* **TASK OBJECTIVE**: Set down exactly the lines below, starting at the one that contains "Pour aider le bon contenu à remonter, il" and ending at the one that contains "Vous pouvez aussi partager", with both of those lines included and nothing else.

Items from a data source
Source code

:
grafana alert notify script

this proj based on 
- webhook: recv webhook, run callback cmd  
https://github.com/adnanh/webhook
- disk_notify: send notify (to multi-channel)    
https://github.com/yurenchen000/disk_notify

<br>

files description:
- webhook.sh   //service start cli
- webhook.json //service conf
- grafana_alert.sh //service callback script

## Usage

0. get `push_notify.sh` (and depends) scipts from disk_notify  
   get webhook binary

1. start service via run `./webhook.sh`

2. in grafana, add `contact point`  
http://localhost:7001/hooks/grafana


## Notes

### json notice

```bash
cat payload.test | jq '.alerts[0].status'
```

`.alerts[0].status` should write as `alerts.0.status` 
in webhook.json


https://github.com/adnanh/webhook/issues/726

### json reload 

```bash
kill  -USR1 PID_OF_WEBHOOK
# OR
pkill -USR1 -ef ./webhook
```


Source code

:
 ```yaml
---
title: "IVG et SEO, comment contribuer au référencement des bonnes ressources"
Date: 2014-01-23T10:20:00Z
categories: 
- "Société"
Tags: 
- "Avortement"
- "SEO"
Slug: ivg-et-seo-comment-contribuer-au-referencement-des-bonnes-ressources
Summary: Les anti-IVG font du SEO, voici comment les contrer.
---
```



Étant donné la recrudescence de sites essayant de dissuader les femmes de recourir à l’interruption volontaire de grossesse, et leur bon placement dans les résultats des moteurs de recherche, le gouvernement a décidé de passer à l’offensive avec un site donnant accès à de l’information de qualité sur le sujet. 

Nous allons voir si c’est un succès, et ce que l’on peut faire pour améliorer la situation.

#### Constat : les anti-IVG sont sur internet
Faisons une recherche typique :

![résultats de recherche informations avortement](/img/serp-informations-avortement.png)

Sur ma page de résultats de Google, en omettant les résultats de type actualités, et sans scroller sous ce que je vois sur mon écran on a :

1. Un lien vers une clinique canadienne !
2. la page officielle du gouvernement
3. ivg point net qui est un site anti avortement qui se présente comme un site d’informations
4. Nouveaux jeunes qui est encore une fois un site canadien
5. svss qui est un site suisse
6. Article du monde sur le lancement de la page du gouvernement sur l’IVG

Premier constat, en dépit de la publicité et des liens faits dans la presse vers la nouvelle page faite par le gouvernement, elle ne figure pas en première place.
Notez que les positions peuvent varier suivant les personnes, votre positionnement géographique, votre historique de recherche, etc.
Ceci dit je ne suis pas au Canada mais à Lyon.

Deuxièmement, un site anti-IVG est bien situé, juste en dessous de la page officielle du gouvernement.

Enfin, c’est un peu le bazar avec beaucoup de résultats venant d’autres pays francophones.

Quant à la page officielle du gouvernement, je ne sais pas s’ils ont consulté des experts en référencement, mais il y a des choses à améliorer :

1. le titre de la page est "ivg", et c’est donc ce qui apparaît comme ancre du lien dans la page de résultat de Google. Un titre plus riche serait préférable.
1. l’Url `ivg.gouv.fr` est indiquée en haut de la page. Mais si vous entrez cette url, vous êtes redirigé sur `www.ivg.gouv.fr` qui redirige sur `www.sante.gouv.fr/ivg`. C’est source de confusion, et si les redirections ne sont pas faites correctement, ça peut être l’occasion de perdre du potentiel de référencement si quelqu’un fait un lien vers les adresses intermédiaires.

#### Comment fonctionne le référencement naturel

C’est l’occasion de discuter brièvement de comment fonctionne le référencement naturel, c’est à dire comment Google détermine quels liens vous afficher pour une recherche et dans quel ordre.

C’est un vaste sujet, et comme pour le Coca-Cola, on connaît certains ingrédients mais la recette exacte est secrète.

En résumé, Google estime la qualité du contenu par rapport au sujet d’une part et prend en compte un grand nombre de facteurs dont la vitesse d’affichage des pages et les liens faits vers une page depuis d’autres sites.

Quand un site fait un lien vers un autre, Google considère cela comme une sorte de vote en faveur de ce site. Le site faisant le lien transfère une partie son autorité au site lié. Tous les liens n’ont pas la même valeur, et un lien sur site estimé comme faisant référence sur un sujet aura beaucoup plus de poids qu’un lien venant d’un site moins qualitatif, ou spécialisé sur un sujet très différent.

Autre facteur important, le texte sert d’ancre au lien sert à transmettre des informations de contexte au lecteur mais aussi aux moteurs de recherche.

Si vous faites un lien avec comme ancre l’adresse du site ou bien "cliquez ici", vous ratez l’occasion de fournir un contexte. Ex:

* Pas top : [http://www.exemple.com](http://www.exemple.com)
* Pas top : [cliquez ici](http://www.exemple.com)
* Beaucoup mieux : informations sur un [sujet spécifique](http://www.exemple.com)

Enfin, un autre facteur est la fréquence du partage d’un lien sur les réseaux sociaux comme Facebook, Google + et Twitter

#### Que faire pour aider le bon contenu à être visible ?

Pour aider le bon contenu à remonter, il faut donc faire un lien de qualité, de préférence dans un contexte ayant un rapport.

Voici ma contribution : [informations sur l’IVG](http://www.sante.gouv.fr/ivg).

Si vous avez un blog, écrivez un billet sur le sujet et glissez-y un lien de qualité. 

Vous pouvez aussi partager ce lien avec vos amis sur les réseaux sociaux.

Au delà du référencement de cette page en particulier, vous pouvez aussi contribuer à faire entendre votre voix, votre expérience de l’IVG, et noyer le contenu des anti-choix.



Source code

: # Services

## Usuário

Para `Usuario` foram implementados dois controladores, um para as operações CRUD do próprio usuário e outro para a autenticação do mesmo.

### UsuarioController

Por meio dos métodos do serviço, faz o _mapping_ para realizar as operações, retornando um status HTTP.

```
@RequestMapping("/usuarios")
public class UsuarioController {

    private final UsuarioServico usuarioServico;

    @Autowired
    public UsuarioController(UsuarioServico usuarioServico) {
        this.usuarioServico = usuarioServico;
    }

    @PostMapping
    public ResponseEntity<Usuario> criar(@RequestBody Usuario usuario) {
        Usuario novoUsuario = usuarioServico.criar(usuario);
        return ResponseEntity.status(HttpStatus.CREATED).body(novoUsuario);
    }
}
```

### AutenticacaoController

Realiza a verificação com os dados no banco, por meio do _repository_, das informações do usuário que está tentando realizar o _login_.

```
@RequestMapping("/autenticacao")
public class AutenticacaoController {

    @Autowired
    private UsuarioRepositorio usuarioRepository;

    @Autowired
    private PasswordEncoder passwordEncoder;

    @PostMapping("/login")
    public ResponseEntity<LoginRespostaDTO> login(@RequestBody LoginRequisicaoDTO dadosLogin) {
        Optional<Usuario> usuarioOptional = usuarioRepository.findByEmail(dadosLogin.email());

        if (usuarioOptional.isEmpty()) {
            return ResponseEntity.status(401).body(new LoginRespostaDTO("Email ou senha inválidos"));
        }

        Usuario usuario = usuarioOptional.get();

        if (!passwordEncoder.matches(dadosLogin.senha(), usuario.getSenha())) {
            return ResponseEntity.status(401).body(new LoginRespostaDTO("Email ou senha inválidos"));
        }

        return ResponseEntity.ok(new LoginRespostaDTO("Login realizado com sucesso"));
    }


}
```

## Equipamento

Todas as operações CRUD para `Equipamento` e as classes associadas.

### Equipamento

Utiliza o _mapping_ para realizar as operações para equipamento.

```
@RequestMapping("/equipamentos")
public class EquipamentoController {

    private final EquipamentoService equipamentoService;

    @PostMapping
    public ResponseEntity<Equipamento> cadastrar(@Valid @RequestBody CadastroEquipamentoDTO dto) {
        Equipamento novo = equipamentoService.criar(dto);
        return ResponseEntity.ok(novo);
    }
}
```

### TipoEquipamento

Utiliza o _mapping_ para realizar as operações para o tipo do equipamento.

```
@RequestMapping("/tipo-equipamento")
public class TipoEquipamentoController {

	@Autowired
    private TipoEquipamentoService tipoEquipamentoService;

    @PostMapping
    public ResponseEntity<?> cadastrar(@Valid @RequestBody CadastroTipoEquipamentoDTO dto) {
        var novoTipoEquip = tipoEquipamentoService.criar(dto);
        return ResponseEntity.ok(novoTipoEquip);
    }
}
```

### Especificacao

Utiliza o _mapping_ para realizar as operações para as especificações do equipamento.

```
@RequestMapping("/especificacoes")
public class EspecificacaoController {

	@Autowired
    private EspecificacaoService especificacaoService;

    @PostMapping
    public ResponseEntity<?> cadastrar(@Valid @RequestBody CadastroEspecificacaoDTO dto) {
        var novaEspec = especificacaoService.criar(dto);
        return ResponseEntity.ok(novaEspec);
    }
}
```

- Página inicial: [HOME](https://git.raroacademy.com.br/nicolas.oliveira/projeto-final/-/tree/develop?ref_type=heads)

* **TASK ANSWER**:
Pour aider le bon contenu à remonter, il faut donc faire un lien de qualité, de préférence dans un contexte ayant un rapport.

Voici ma contribution : [informations sur l’IVG](http://www.sante.gouv.fr/ivg).

Si vous avez un blog, écrivez un billet sur le sujet et glissez-y un lien de qualité. 

Vous pouvez aussi partager ce lien avec vos amis sur les réseaux sociaux.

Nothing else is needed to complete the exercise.